Invité de Fatour Essabah

Le ministre des Affaires Religieuses, Abou Abdullah Ghlamallah

El Khabar, 13 mars 2007

Le ministre des Affaires Religieuses, Abou Abdullah Ghlamallah, qui était l’invité de Fatour Essabah, a indiqué hier que son ministère préparait un projet de loi stipulant l’interdiction aux imams de se joindre à des partis politiques et de se présenter à des élections. Il a affirmé que toutes personnes désirant se présenter devait d’abord quitter la mosquée car c’est un lieu de prière et non de pratique politique.
Concernant la désignation d’imams Salafiste pour encadrer plusieurs mosquées, ouvrant ainsi la porte aux idées Salafistes qui nourrissent le terrorisme, le ministre a expliqué que l’Algérie était un pays Maliki et que c’était indiscutable, pour ce qui est des imams, la plupart d’entre eux viennent aux mosquées en étant influencés par des idées qu’ils ont découvert à l’université.
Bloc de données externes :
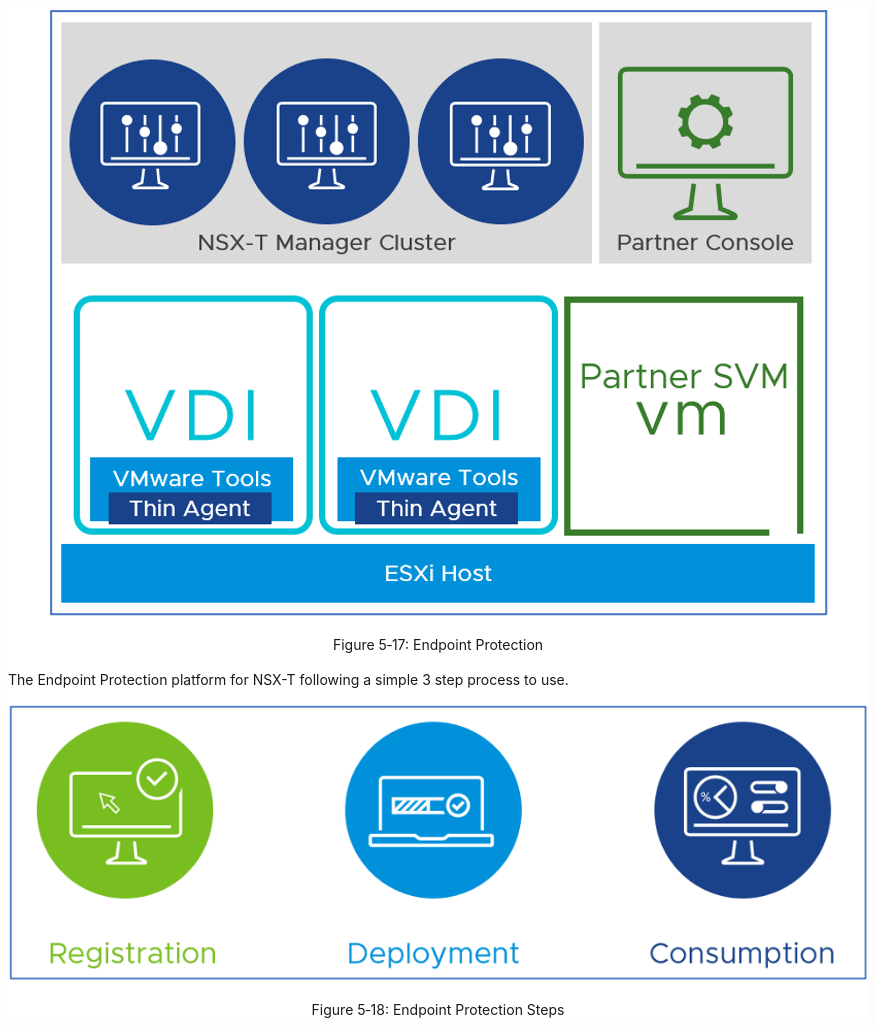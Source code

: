 
<p align="center">
    <img src="images/Figure5-17.png">
</p>
<p align="center">
Figure 5‑17: Endpoint Protection
</p>

The Endpoint Protection platform for NSX-T following a simple 3 step
process to use.

<p align="center">
    <img src="images/Figure5-18.png">
</p>
<p align="center">
Figure 5‑18: Endpoint Protection Steps
</p>
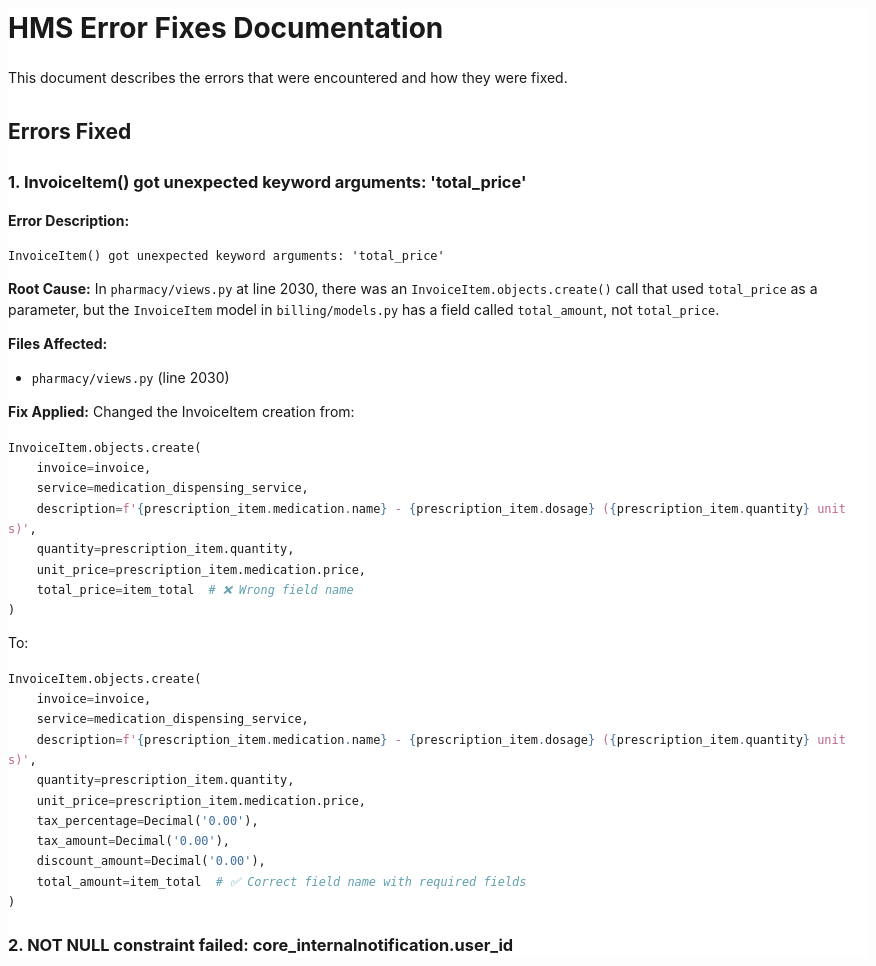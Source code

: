 # HMS Error Fixes Documentation

This document describes the errors that were encountered and how they were fixed.

## Errors Fixed

### 1. InvoiceItem() got unexpected keyword arguments: 'total_price'

**Error Description:**
```
InvoiceItem() got unexpected keyword arguments: 'total_price'
```

**Root Cause:**
In `pharmacy/views.py` at line 2030, there was an `InvoiceItem.objects.create()` call that used `total_price` as a parameter, but the `InvoiceItem` model in `billing/models.py` has a field called `total_amount`, not `total_price`.

**Files Affected:**
- `pharmacy/views.py` (line 2030)

**Fix Applied:**
Changed the InvoiceItem creation from:
```python
InvoiceItem.objects.create(
    invoice=invoice,
    service=medication_dispensing_service,
    description=f'{prescription_item.medication.name} - {prescription_item.dosage} ({prescription_item.quantity} units)',
    quantity=prescription_item.quantity,
    unit_price=prescription_item.medication.price,
    total_price=item_total  # ❌ Wrong field name
)
```

To:
```python
InvoiceItem.objects.create(
    invoice=invoice,
    service=medication_dispensing_service,
    description=f'{prescription_item.medication.name} - {prescription_item.dosage} ({prescription_item.quantity} units)',
    quantity=prescription_item.quantity,
    unit_price=prescription_item.medication.price,
    tax_percentage=Decimal('0.00'),
    tax_amount=Decimal('0.00'),
    discount_amount=Decimal('0.00'),
    total_amount=item_total  # ✅ Correct field name with required fields
)
```

### 2. NOT NULL constraint failed: core_internalnotification.user_id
Il a ajouté dans le même contexte « nous en avons discuté et il nous est arrivé d’exclure ceux qui refusaient de faire le Dars du Vendredi (une première prêche de l’imam qui traite en général d’un sujet d’actualité) et rejetaient les instructions et directives du ministère ». Le ministère commence à examiner les demandes d’emplois des imams, se basant sur le principe que le citoyen Algérien est libre de travailler peu importe sa tendance.
Le ministre a été interrogé sur des graines de sectarisme qui poussent lentement, ce dernier a indiqué qu’en réalité c’était aux autorités d’estimer la gravité du sectarisme et non au ministère, précisant qu’il n’hésiterait pas à intervenir s’il constate des dépassements au sein des mosquées. Il a ajouté « dire qu’il y a une communauté Chiite c’est faux ».
Au sujet de l’affiliation du Groupe Salafiste pour la Prédication et le Combat, GSPC, à l’organisation El Qaida, il a déclaré que le terrorisme a été fabriqué par des parties qui l’ont soutenu au début, et « j’ai indiqué cela à un conseiller à l’ambassade des Etats-Unis qui m’a rendu visite il y a quelque temps ».
A propos de la présence de livres portant des idées radicales et extrémistes lors du dernier salon du livre, et de l’importance de revoir les commissions de contrôle créées à cet effet, il a avoué que des infiltrations survenaient quelque fois, la commission examine les livres qui lui sont soumis, les plus dangereux sont ceux qui concernent des fatwas.